→ **What to produce**
Only an exact copy of the entries will serve as the answer.

→ **Given entries**
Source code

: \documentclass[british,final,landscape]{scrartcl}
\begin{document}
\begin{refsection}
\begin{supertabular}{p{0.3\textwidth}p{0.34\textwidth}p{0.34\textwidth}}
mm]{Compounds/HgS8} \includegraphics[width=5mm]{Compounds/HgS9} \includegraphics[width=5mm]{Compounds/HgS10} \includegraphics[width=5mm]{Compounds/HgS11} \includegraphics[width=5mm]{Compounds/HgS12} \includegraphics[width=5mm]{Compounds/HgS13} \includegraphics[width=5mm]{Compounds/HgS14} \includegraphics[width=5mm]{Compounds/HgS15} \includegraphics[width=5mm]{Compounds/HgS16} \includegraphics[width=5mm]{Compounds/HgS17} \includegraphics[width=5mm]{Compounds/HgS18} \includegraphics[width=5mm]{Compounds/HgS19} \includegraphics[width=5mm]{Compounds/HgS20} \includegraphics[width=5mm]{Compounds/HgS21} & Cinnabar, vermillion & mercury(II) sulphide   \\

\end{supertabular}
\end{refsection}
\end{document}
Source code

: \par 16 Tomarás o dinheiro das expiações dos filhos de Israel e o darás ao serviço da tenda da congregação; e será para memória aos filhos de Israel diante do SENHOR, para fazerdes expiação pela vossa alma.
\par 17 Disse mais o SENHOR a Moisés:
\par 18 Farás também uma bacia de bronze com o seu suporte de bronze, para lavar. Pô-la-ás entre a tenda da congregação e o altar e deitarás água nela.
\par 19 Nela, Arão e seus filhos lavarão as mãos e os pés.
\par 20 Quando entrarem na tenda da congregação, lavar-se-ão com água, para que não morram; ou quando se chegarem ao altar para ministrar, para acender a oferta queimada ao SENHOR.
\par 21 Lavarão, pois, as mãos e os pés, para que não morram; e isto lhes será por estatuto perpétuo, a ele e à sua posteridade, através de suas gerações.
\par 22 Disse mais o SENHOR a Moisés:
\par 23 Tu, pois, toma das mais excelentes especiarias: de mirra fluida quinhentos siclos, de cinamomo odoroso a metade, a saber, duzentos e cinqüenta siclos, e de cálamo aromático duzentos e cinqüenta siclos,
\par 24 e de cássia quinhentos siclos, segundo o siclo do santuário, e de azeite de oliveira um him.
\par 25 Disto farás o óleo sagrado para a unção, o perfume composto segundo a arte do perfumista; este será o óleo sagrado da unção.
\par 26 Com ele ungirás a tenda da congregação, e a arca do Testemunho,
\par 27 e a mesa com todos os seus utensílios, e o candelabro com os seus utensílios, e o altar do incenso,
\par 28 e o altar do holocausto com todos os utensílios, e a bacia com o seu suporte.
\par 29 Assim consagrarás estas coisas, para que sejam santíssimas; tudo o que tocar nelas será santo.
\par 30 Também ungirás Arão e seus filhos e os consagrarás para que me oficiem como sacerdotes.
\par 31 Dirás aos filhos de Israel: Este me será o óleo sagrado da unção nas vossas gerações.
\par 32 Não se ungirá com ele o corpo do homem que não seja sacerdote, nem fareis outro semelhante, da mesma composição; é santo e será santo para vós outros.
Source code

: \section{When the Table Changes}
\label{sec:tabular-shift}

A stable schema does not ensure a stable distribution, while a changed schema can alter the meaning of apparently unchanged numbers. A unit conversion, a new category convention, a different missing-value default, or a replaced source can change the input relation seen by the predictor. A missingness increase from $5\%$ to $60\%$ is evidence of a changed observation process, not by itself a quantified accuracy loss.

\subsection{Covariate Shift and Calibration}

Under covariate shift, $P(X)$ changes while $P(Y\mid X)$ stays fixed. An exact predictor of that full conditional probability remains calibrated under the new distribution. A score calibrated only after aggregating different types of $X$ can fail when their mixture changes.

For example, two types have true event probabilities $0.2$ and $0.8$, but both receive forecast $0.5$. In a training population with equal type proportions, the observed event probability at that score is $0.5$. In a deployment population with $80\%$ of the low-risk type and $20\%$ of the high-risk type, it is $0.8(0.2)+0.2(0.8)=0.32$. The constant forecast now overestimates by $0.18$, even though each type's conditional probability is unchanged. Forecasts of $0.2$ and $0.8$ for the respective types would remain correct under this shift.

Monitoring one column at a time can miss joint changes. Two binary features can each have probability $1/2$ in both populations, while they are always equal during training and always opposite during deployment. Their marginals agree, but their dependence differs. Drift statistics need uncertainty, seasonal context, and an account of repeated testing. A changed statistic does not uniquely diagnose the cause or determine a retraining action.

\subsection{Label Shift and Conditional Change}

→ **The completed task**
Source code

: \documentclass[british,final,landscape]{scrartcl}
\begin{document}
\begin{refsection}
\begin{supertabular}{p{0.3\textwidth}p{0.34\textwidth}p{0.34\textwidth}}
mm]{Compounds/HgS8} \includegraphics[width=5mm]{Compounds/HgS9} \includegraphics[width=5mm]{Compounds/HgS10} \includegraphics[width=5mm]{Compounds/HgS11} \includegraphics[width=5mm]{Compounds/HgS12} \includegraphics[width=5mm]{Compounds/HgS13} \includegraphics[width=5mm]{Compounds/HgS14} \includegraphics[width=5mm]{Compounds/HgS15} \includegraphics[width=5mm]{Compounds/HgS16} \includegraphics[width=5mm]{Compounds/HgS17} \includegraphics[width=5mm]{Compounds/HgS18} \includegraphics[width=5mm]{Compounds/HgS19} \includegraphics[width=5mm]{Compounds/HgS20} \includegraphics[width=5mm]{Compounds/HgS21} & Cinnabar, vermillion & mercury(II) sulphide   \\

\end{supertabular}
\end{refsection}
\end{document}
Source code

: \par 16 Tomarás o dinheiro das expiações dos filhos de Israel e o darás ao serviço da tenda da congregação; e será para memória aos filhos de Israel diante do SENHOR, para fazerdes expiação pela vossa alma.
\par 17 Disse mais o SENHOR a Moisés:
\par 18 Farás também uma bacia de bronze com o seu suporte de bronze, para lavar. Pô-la-ás entre a tenda da congregação e o altar e deitarás água nela.
\par 19 Nela, Arão e seus filhos lavarão as mãos e os pés.
\par 20 Quando entrarem na tenda da congregação, lavar-se-ão com água, para que não morram; ou quando se chegarem ao altar para ministrar, para acender a oferta queimada ao SENHOR.
\par 21 Lavarão, pois, as mãos e os pés, para que não morram; e isto lhes será por estatuto perpétuo, a ele e à sua posteridade, através de suas gerações.
\par 22 Disse mais o SENHOR a Moisés:
\par 23 Tu, pois, toma das mais excelentes especiarias: de mirra fluida quinhentos siclos, de cinamomo odoroso a metade, a saber, duzentos e cinqüenta siclos, e de cálamo aromático duzentos e cinqüenta siclos,
\par 24 e de cássia quinhentos siclos, segundo o siclo do santuário, e de azeite de oliveira um him.
\par 25 Disto farás o óleo sagrado para a unção, o perfume composto segundo a arte do perfumista; este será o óleo sagrado da unção.
\par 26 Com ele ungirás a tenda da congregação, e a arca do Testemunho,
\par 27 e a mesa com todos os seus utensílios, e o candelabro com os seus utensílios, e o altar do incenso,
\par 28 e o altar do holocausto com todos os utensílios, e a bacia com o seu suporte.
\par 29 Assim consagrarás estas coisas, para que sejam santíssimas; tudo o que tocar nelas será santo.
\par 30 Também ungirás Arão e seus filhos e os consagrarás para que me oficiem como sacerdotes.
\par 31 Dirás aos filhos de Israel: Este me será o óleo sagrado da unção nas vossas gerações.
\par 32 Não se ungirá com ele o corpo do homem que não seja sacerdote, nem fareis outro semelhante, da mesma composição; é santo e será santo para vós outros.
Source code

: \section{When the Table Changes}
\label{sec:tabular-shift}

A stable schema does not ensure a stable distribution, while a changed schema can alter the meaning of apparently unchanged numbers. A unit conversion, a new category convention, a different missing-value default, or a replaced source can change the input relation seen by the predictor. A missingness increase from $5\%$ to $60\%$ is evidence of a changed observation process, not by itself a quantified accuracy loss.

\subsection{Covariate Shift and Calibration}

Under covariate shift, $P(X)$ changes while $P(Y\mid X)$ stays fixed. An exact predictor of that full conditional probability remains calibrated under the new distribution. A score calibrated only after aggregating different types of $X$ can fail when their mixture changes.

For example, two types have true event probabilities $0.2$ and $0.8$, but both receive forecast $0.5$. In a training population with equal type proportions, the observed event probability at that score is $0.5$. In a deployment population with $80\%$ of the low-risk type and $20\%$ of the high-risk type, it is $0.8(0.2)+0.2(0.8)=0.32$. The constant forecast now overestimates by $0.18$, even though each type's conditional probability is unchanged. Forecasts of $0.2$ and $0.8$ for the respective types would remain correct under this shift.

Monitoring one column at a time can miss joint changes. Two binary features can each have probability $1/2$ in both populations, while they are always equal during training and always opposite during deployment. Their marginals agree, but their dependence differs. Drift statistics need uncertainty, seasonal context, and an account of repeated testing. A changed statistic does not uniquely diagnose the cause or determine a retraining action.

\subsection{Label Shift and Conditional Change}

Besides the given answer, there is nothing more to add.